# THE TASK:
Line filter on the word "commits": copy each matching line from the entries.

Plain-text document sources
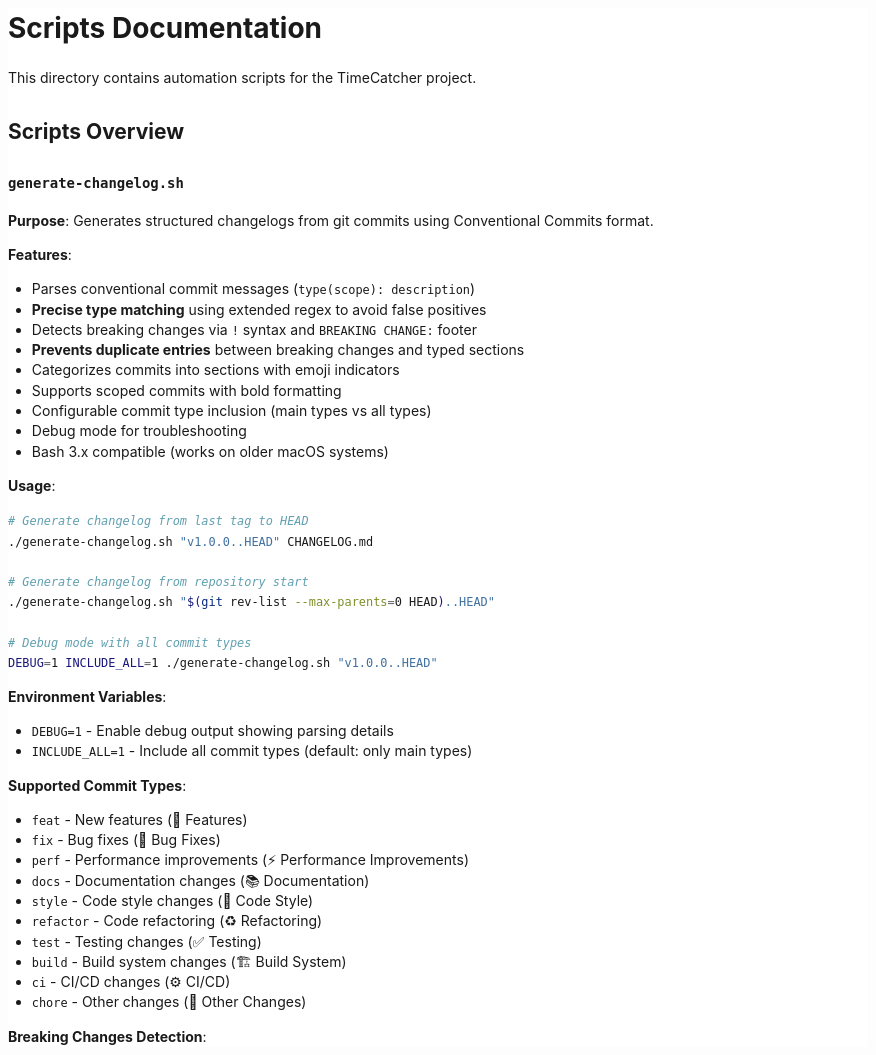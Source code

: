 # Scripts Documentation

This directory contains automation scripts for the TimeCatcher project.

## Scripts Overview

### `generate-changelog.sh`

__Purpose__: Generates structured changelogs from git commits using Conventional Commits format.

__Features__:

- Parses conventional commit messages (`type(scope): description`)
- __Precise type matching__ using extended regex to avoid false positives
- Detects breaking changes via `!` syntax and `BREAKING CHANGE:` footer
- __Prevents duplicate entries__ between breaking changes and typed sections
- Categorizes commits into sections with emoji indicators
- Supports scoped commits with bold formatting
- Configurable commit type inclusion (main types vs all types)
- Debug mode for troubleshooting
- Bash 3.x compatible (works on older macOS systems)

__Usage__:

```bash
# Generate changelog from last tag to HEAD
./generate-changelog.sh "v1.0.0..HEAD" CHANGELOG.md

# Generate changelog from repository start
./generate-changelog.sh "$(git rev-list --max-parents=0 HEAD)..HEAD"

# Debug mode with all commit types
DEBUG=1 INCLUDE_ALL=1 ./generate-changelog.sh "v1.0.0..HEAD"
```

__Environment Variables__:

- `DEBUG=1` - Enable debug output showing parsing details
- `INCLUDE_ALL=1` - Include all commit types (default: only main types)

__Supported Commit Types__:

- `feat` - New features (🚀 Features)
- `fix` - Bug fixes (🐛 Bug Fixes)
- `perf` - Performance improvements (⚡ Performance Improvements)
- `docs` - Documentation changes (📚 Documentation)
- `style` - Code style changes (🎨 Code Style)
- `refactor` - Code refactoring (♻️ Refactoring)
- `test` - Testing changes (✅ Testing)
- `build` - Build system changes (🏗️ Build System)
- `ci` - CI/CD changes (⚙️ CI/CD)
- `chore` - Other changes (🔧 Other Changes)

__Breaking Changes Detection__:
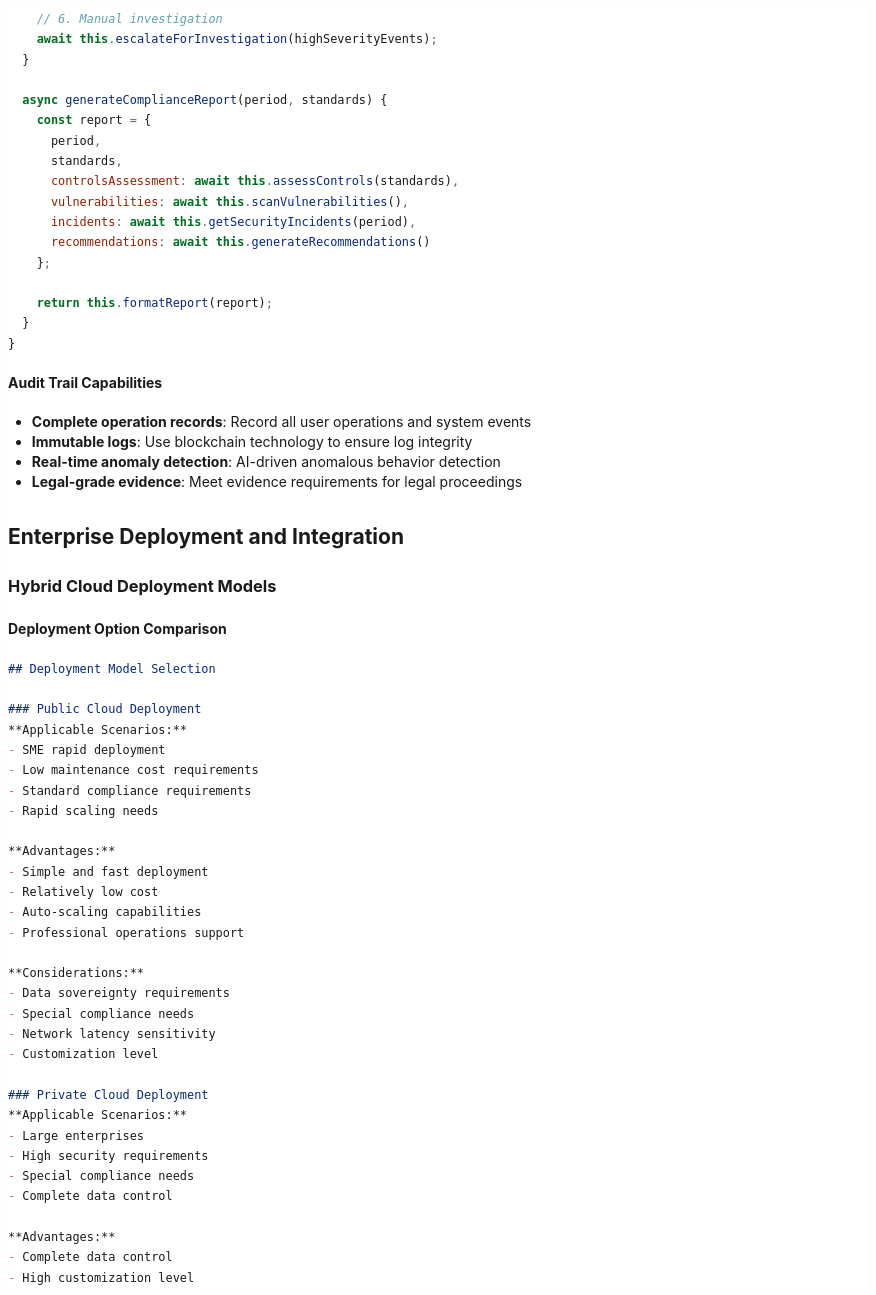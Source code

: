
 ```javascript
    // 6. Manual investigation
    await this.escalateForInvestigation(highSeverityEvents);
  }

  async generateComplianceReport(period, standards) {
    const report = {
      period,
      standards,
      controlsAssessment: await this.assessControls(standards),
      vulnerabilities: await this.scanVulnerabilities(),
      incidents: await this.getSecurityIncidents(period),
      recommendations: await this.generateRecommendations()
    };

    return this.formatReport(report);
  }
}
```

#### Audit Trail Capabilities
- **Complete operation records**: Record all user operations and system events
- **Immutable logs**: Use blockchain technology to ensure log integrity
- **Real-time anomaly detection**: AI-driven anomalous behavior detection
- **Legal-grade evidence**: Meet evidence requirements for legal proceedings

## Enterprise Deployment and Integration

### Hybrid Cloud Deployment Models

#### Deployment Option Comparison
```markdown
## Deployment Model Selection

### Public Cloud Deployment
**Applicable Scenarios:**
- SME rapid deployment
- Low maintenance cost requirements
- Standard compliance requirements
- Rapid scaling needs

**Advantages:**
- Simple and fast deployment
- Relatively low cost
- Auto-scaling capabilities
- Professional operations support

**Considerations:**
- Data sovereignty requirements
- Special compliance needs
- Network latency sensitivity
- Customization level

### Private Cloud Deployment
**Applicable Scenarios:**
- Large enterprises
- High security requirements
- Special compliance needs
- Complete data control

**Advantages:**
- Complete data control
- High customization level
```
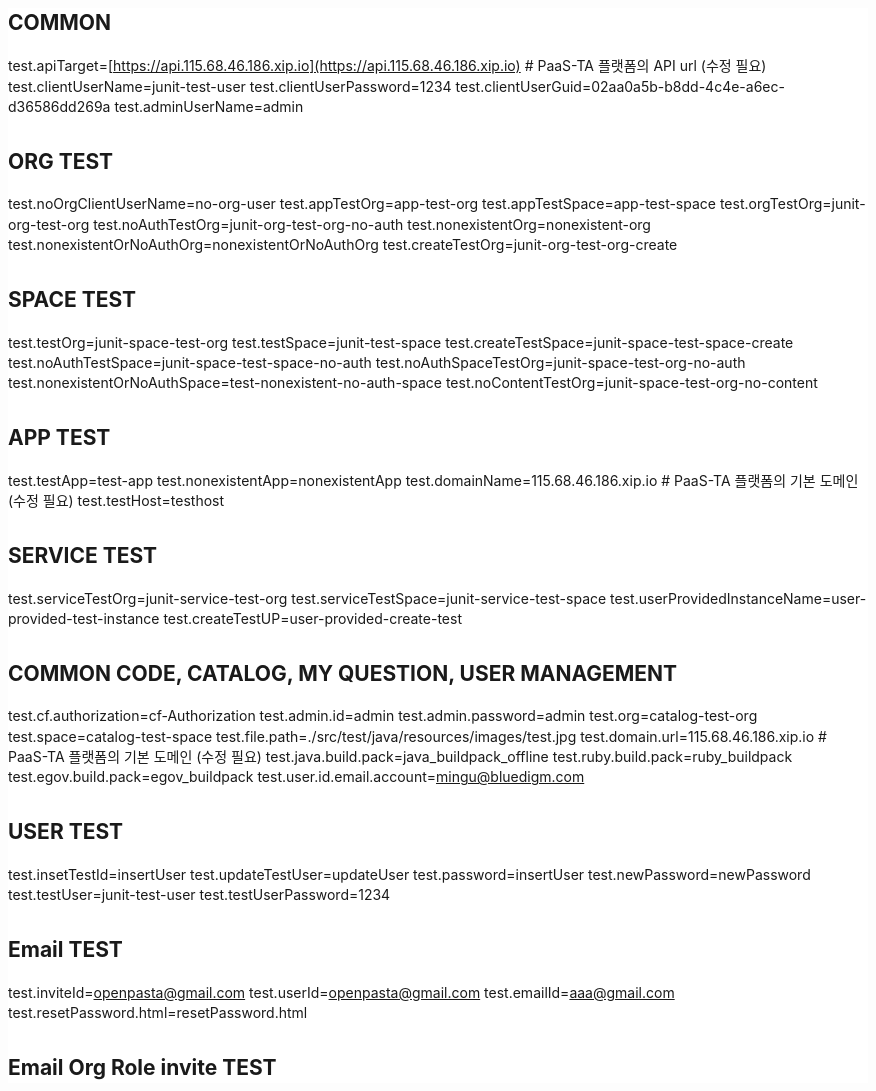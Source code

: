 ## COMMON

test.apiTarget=[https://api.115.68.46.186.xip.io](https://api.115.68.46.186.xip.io) \# PaaS-TA 플랫폼의 API url \(수정 필요\) test.clientUserName=junit-test-user test.clientUserPassword=1234 test.clientUserGuid=02aa0a5b-b8dd-4c4e-a6ec-d36586dd269a test.adminUserName=admin

## ORG TEST

test.noOrgClientUserName=no-org-user test.appTestOrg=app-test-org test.appTestSpace=app-test-space test.orgTestOrg=junit-org-test-org test.noAuthTestOrg=junit-org-test-org-no-auth test.nonexistentOrg=nonexistent-org test.nonexistentOrNoAuthOrg=nonexistentOrNoAuthOrg test.createTestOrg=junit-org-test-org-create

## SPACE TEST

test.testOrg=junit-space-test-org test.testSpace=junit-test-space test.createTestSpace=junit-space-test-space-create test.noAuthTestSpace=junit-space-test-space-no-auth test.noAuthSpaceTestOrg=junit-space-test-org-no-auth test.nonexistentOrNoAuthSpace=test-nonexistent-no-auth-space test.noContentTestOrg=junit-space-test-org-no-content

## APP TEST

test.testApp=test-app test.nonexistentApp=nonexistentApp test.domainName=115.68.46.186.xip.io \# PaaS-TA 플랫폼의 기본 도메인 \(수정 필요\) test.testHost=testhost

## SERVICE TEST

test.serviceTestOrg=junit-service-test-org test.serviceTestSpace=junit-service-test-space test.userProvidedInstanceName=user-provided-test-instance test.createTestUP=user-provided-create-test

## COMMON CODE, CATALOG, MY QUESTION, USER MANAGEMENT

test.cf.authorization=cf-Authorization test.admin.id=admin test.admin.password=admin test.org=catalog-test-org test.space=catalog-test-space test.file.path=./src/test/java/resources/images/test.jpg test.domain.url=115.68.46.186.xip.io \# PaaS-TA 플랫폼의 기본 도메인 \(수정 필요\) test.java.build.pack=java\_buildpack\_offline test.ruby.build.pack=ruby\_buildpack test.egov.build.pack=egov\_buildpack test.user.id.email.account=mingu@bluedigm.com

## USER TEST

test.insetTestId=insertUser test.updateTestUser=updateUser test.password=insertUser test.newPassword=newPassword test.testUser=junit-test-user test.testUserPassword=1234

## Email TEST

test.inviteId=openpasta@gmail.com test.userId=openpasta@gmail.com test.emailId=aaa@gmail.com test.resetPassword.html=resetPassword.html

## Email Org Role invite TEST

# ANSWER SECTION:
__Purpose__: Generates structured changelogs from git commits using Conventional Commits format.
- Categorizes commits into sections with emoji indicators
- Supports scoped commits with bold formatting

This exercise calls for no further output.